Oleh sebab itu, Pancasila merupakan rumusan ideologis yang kuat, baik secara konseptual maupun dalam eksistensinya sebagai rumusan yang menjiwai bangunan bangsa.

Kekuatan Pancasila terletak pada sila-silanya yang disusun dari berbagai perwakilan suku bangsa, yang memiliki pribadi kuat pula. Baik kekuatan dalam pandangan hidup (worldview), pengetahuan dan aktualisasinya di lapangan. Pancasila lahir dengan pertimbangan sosio-kultural bangsa Indoneisa itu sendiri sehingga disebut sebagai ideologi terbuka (tidak dipaksakan).

Jika diteliti dari beberapa sudut pandang, Pancasila memiliki kelebihan-kelebihan yang jika dihayati dan diamalkan tentu akan bernilai sangat tinggi. 

Pancasila Sebagai Pandangan Hidup dan Ideologi

Dalam sebuah acara di staisun televisi, Rocky Gerung bersama Budiman Sujatmiko saling mempertahankan argumennya masing-masing terkait status ideologi bagi Pancasila.  Rocky bertanya “Sejak kapan Pancasila disebut sebagai ideologi?”. Sebuah pertanyaan kritis yang harus dijawab. Rocky berpendapat bahwa tidak ada sejarahnya Pancasila disebut sebagai ideologi. Soekarno hanya bilang, lanjut Rocky, Pancasila itu sebagai phylosophi groundslagh, adapun Soeharto menyebut Pancasila sebagai sebuah asas.

Baca Juga  Melihat Pancasila di Pakelan: Sepenggal Kisah Merayakan Iduadha Bersama Non-Muslim

Kaelan (2004), seorang doktor filsafat bahasa UGM dalam bukunya Pendidikan Pancasila, mengatakan bahwa dalam kehidupan sehari-hari, Pancasila merupakan pedoman atau dasar bagi bangsa Indonesia dalam memandang realitas alam semesta, manusia, masyarakat, bangsa dan negara tentang makna hidup serta sebagai dasar bagi manusia dalam menyelesaikan masalah yang dihadapi dalam hidup dan kehidupan. Pancasila menjadi sebuah sistem cita-cita atau keyakinan-keyakinan (belief system). 

Dengan mengutip pendapat Ruslam Abdulghani (1986), Kaelan mengatakan bahwa dalam konteks tersebut Pancasila telah menjelma menjadi sebuah ideologi. Kemudian ia menyebutkan alasan mengapa Pancasila disebut sebagai ideologi dengan mempertimbangkan pandapat Wibisono (1996) bahwa Pancasila memiliki unsur pokok untuk disebut sebagai ideologi. Unsur pokok tersebut yaitu pertama, logos (rasionalitas atau penalaran); kedua, pathos (penghayatan) dan ketiga, ethos (kesusilaan) yang terdapat dalam tubuh Pancasila. 
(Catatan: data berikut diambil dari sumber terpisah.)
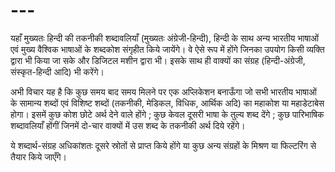 # ---
यहाँ मुख्यतः हिन्दी की तकनीकी शब्दावलियाँ (मुख्यतः अंग्रेजी-हिन्दी), हिन्दी के साथ अन्य भारतीय भाषाओं एवं मुख्य वैश्विक भाषाओं के शब्दकोश संगृहीत किये जायेंगे। वे ऐसे रूप में होंगे जिनका उपयोग किसी व्यक्ति द्वारा भी किया जा सके और डिजिटल मशीन द्वारा भी। इसके साथ ही वाक्यों का संग्रह (हिन्दी-अंग्रेजी, संस्कृत-हिन्दी आदि) भी करेंगे।

अभी विचार यह है कि कुछ समय बाद समय मिलने पर एक अप्लिकेशन बनाऊँगा जो सभी भारतीय भाषाओं के सामान्य शब्दों एवं विशिष्ट शब्दों (तकनीकी, मेडिकल, विधिक, आर्थिक अदि) का महाकोश या महाडेटाबेस होगा। इसमें कुछ कोश छोटे अर्थ देने वाले होंगे ; कुछ केवल दूसरी भाषा के तुल्य शब्द देंगे ; कुछ पारिभाषिक शब्दावलियाँ होंगीं जिनमें दो-चार वाक्यों में उस शब्द के तकनीकी अर्थ दिये रहेंगे। 

ये शब्दार्थ-संग्रह अधिकांशतः दूसरे स्रोतों से प्राप्त किये होंगे या कुछ अन्य संग्रहों के मिश्रण या फिल्टरिंग से तैयार किये जाएँगे।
Peran Pancasila sebagai pandangan hidup bangsa ialah untuk menjiwai sendi-sendi kehidupan bangsa dan negara. Ia adalah pandangan hidup bangsa yang akan menjiwai keadaan, sikap dan tindakan setiap individu atau masyarakat yang mengamalkannya. Dalam kehadirannya, Pancasila telah memenuhi unsur-unsur agar disebut sebagai ideologi dan pandangan hidup bangsa.

Idelogi Humanisme Theosentris

Notonagoro (dalam Kaelan, 2004) menyebut bahwa secara ontologis, Pancasila mendasarkan pada landasan sila-silanya yaitu : Tuhan, Manusia, Satu, Rakyat dan Adil. Berdasarkan hal tersebut, Pancasila memiliki hierarki yang berpangkal pada Tuhan (sila pertama) dan berakhir untuk manusia (sila ke lima). Hal tersebut memperjelas kedudukan Pancasila yang bukan merupakan ideologi teokrasi atau anarki dalam konseptual dan praktiknya.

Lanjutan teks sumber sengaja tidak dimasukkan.